*** Opening of Material shown ***

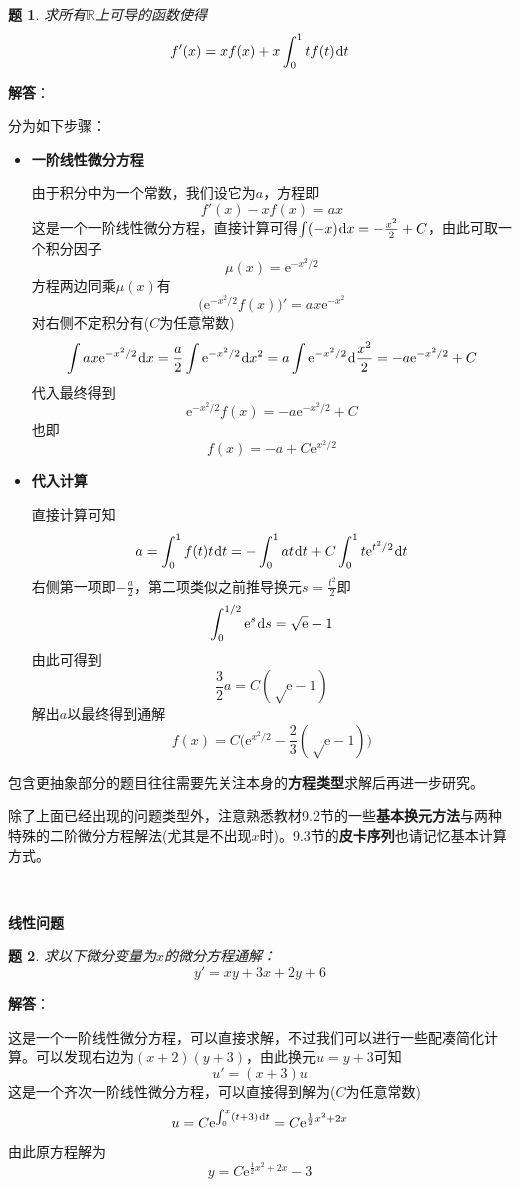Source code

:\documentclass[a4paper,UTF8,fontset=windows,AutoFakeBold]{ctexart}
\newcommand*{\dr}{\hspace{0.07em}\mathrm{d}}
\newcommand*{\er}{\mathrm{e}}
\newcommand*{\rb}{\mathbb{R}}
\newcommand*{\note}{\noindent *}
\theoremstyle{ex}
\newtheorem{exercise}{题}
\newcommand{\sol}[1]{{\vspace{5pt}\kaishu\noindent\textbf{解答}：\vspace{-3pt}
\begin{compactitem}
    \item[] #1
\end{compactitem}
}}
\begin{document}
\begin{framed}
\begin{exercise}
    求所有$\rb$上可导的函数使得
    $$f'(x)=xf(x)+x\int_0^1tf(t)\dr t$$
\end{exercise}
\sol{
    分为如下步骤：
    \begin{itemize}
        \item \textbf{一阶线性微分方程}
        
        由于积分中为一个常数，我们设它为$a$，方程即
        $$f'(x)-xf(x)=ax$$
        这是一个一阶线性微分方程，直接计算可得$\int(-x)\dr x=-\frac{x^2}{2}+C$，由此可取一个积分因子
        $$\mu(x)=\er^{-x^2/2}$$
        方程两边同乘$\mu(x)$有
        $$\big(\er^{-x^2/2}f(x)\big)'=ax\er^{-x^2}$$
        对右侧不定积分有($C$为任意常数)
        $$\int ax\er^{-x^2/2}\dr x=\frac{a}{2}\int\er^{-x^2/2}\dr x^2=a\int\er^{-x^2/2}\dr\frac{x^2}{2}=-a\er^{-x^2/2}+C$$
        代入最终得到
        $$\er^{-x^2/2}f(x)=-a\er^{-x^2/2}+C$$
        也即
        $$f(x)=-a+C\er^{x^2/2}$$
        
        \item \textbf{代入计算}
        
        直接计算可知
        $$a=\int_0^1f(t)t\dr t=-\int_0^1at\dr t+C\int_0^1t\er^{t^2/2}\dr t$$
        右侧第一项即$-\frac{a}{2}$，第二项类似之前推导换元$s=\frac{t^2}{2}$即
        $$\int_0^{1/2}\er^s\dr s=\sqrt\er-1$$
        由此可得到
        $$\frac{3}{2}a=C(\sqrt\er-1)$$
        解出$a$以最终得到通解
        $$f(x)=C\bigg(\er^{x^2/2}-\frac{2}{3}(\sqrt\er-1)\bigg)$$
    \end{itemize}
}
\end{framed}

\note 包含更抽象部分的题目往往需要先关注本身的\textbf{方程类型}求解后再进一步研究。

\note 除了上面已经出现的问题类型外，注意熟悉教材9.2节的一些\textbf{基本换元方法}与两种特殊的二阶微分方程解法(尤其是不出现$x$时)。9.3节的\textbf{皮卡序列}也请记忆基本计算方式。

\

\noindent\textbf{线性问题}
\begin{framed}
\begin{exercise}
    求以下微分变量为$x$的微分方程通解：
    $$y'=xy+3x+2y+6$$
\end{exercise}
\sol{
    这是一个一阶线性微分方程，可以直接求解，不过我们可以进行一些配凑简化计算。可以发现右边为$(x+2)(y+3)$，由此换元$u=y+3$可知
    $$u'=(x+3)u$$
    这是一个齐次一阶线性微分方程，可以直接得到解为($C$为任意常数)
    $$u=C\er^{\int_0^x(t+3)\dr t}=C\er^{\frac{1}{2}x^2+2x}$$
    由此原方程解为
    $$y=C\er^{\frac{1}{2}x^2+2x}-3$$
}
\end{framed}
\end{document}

*** Close of Material shown ***
*** Opening of Material shown ***

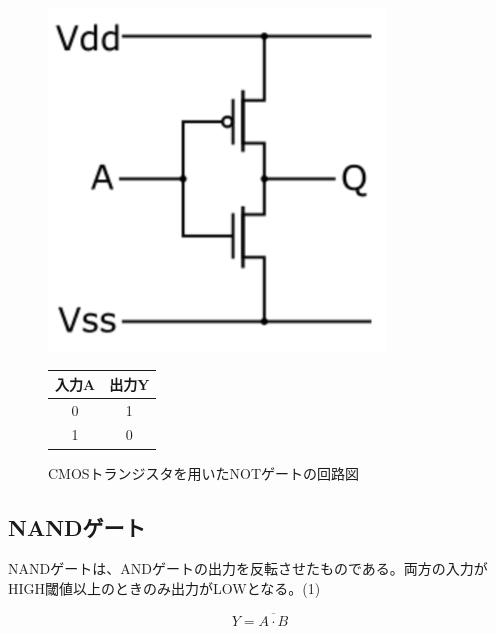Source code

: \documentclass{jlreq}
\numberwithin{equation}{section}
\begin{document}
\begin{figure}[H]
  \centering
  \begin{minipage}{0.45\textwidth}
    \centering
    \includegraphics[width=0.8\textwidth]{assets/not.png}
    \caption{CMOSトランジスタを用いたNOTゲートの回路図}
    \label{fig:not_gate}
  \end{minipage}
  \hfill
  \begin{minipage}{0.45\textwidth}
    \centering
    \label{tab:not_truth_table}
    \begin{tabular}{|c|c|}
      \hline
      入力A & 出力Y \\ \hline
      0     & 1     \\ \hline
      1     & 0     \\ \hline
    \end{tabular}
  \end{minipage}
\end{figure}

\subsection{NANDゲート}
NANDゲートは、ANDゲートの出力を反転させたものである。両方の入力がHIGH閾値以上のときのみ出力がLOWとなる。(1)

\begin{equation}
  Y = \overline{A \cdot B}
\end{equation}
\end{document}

*** Close of Material shown ***
*** Opening of Material shown ***

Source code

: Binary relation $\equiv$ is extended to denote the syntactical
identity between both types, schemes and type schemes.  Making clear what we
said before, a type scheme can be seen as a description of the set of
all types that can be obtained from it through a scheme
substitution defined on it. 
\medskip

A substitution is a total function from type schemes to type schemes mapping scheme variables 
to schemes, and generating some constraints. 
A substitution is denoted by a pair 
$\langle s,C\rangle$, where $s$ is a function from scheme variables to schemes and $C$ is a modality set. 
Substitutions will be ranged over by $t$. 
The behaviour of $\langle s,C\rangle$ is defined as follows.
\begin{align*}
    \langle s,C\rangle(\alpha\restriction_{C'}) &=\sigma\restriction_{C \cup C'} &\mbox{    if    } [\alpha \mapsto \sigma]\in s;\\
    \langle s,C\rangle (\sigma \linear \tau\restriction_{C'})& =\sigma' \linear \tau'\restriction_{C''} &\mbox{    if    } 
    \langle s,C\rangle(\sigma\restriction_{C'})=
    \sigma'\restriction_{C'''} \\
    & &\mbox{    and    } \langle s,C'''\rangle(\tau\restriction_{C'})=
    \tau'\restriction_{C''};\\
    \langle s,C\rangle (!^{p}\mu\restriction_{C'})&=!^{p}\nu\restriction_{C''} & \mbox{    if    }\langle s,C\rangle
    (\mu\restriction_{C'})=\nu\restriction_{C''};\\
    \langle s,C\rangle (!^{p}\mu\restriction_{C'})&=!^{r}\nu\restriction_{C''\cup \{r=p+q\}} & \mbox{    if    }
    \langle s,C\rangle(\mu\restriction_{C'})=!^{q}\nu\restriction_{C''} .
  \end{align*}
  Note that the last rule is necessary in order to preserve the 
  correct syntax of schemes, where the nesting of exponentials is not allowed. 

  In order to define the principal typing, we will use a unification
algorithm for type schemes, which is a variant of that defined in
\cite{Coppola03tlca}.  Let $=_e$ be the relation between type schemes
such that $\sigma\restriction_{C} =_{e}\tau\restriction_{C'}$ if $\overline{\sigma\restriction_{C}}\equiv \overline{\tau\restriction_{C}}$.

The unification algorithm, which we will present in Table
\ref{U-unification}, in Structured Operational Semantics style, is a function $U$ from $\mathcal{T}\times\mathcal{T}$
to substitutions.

*** Close of Material shown ***

» Task prompt
What lines above contain the word "which"? Return each such line.

» Answer to this exercise
algorithm for type schemes, which is a variant of that defined in
The unification algorithm, which we will present in Table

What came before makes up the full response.